> _What you need to do_: Show each line of the data below that has the string "grant" in it.
───── Data extracts
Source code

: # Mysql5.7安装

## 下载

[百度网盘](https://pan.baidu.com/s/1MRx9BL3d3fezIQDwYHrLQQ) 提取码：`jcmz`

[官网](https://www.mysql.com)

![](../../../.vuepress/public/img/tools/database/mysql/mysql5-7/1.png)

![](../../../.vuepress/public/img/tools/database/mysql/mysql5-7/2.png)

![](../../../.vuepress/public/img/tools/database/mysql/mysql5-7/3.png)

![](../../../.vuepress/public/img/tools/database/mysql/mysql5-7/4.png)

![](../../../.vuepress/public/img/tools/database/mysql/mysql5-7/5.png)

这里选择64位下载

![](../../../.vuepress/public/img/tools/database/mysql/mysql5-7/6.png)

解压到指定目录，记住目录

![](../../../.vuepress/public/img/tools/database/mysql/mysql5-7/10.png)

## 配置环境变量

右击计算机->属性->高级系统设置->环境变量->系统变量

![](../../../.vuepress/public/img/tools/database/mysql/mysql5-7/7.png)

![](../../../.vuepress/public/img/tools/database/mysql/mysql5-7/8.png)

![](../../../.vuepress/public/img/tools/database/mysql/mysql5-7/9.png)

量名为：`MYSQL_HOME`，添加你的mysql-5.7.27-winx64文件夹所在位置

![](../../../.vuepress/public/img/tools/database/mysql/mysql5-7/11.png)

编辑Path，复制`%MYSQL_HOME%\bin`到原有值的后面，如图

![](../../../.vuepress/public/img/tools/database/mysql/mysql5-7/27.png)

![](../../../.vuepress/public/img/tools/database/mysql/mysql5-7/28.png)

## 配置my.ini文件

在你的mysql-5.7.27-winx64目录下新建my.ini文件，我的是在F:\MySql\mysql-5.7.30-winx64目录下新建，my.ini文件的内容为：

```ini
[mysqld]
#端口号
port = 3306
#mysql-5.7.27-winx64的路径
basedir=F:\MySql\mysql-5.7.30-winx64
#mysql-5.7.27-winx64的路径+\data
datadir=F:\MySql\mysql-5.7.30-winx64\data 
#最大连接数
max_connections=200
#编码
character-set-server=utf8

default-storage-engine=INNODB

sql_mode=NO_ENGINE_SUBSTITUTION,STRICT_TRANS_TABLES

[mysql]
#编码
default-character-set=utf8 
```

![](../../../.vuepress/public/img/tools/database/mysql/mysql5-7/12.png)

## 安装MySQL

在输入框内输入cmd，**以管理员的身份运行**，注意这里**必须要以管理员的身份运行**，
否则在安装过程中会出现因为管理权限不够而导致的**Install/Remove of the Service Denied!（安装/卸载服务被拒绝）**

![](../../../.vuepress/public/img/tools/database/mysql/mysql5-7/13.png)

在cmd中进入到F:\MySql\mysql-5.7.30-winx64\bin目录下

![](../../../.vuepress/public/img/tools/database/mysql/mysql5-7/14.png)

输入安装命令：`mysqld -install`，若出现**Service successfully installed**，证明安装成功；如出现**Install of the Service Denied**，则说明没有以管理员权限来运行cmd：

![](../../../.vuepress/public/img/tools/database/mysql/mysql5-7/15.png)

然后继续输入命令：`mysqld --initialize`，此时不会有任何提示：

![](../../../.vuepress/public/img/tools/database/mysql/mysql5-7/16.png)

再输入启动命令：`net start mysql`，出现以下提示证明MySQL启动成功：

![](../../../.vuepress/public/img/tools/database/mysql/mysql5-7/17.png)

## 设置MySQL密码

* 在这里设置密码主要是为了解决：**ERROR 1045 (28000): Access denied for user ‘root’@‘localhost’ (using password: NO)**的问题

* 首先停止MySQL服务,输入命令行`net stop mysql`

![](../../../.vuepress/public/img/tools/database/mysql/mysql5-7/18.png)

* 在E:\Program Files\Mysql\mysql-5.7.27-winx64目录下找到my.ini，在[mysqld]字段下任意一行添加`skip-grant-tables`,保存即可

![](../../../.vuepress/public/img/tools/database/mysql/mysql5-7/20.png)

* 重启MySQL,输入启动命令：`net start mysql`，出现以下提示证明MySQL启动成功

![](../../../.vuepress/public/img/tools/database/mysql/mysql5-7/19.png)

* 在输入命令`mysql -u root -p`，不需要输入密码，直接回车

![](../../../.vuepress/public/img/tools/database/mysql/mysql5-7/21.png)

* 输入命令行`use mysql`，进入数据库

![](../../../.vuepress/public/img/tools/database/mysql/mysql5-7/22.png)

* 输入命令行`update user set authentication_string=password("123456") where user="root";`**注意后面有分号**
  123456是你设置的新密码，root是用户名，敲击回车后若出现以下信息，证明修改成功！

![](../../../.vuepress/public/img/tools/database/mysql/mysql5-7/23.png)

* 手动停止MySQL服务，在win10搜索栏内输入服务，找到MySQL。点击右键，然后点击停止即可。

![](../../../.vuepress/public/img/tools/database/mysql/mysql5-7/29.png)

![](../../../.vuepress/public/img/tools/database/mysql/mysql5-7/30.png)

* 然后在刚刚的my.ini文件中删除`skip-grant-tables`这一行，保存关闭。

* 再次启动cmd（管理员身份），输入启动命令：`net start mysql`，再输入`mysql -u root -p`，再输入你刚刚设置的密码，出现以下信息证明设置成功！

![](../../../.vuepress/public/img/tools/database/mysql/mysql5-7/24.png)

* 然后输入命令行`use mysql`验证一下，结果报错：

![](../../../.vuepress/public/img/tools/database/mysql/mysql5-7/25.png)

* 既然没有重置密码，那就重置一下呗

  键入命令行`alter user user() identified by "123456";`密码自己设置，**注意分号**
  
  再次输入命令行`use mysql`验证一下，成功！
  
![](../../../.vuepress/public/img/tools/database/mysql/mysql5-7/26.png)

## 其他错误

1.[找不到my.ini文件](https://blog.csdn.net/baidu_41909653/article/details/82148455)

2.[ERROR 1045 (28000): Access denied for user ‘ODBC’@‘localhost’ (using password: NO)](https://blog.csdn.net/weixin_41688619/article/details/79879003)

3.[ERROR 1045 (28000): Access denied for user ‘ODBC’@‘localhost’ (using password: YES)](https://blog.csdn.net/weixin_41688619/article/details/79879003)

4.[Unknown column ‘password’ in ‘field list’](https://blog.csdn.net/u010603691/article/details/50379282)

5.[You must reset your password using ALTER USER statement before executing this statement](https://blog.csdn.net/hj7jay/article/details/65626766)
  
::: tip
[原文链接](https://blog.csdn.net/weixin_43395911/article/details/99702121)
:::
──────────
> _Output of the task_:
* 在E:\Program Files\Mysql\mysql-5.7.27-winx64目录下找到my.ini，在[mysqld]字段下任意一行添加`skip-grant-tables`,保存即可
* 然后在刚刚的my.ini文件中删除`skip-grant-tables`这一行，保存关闭。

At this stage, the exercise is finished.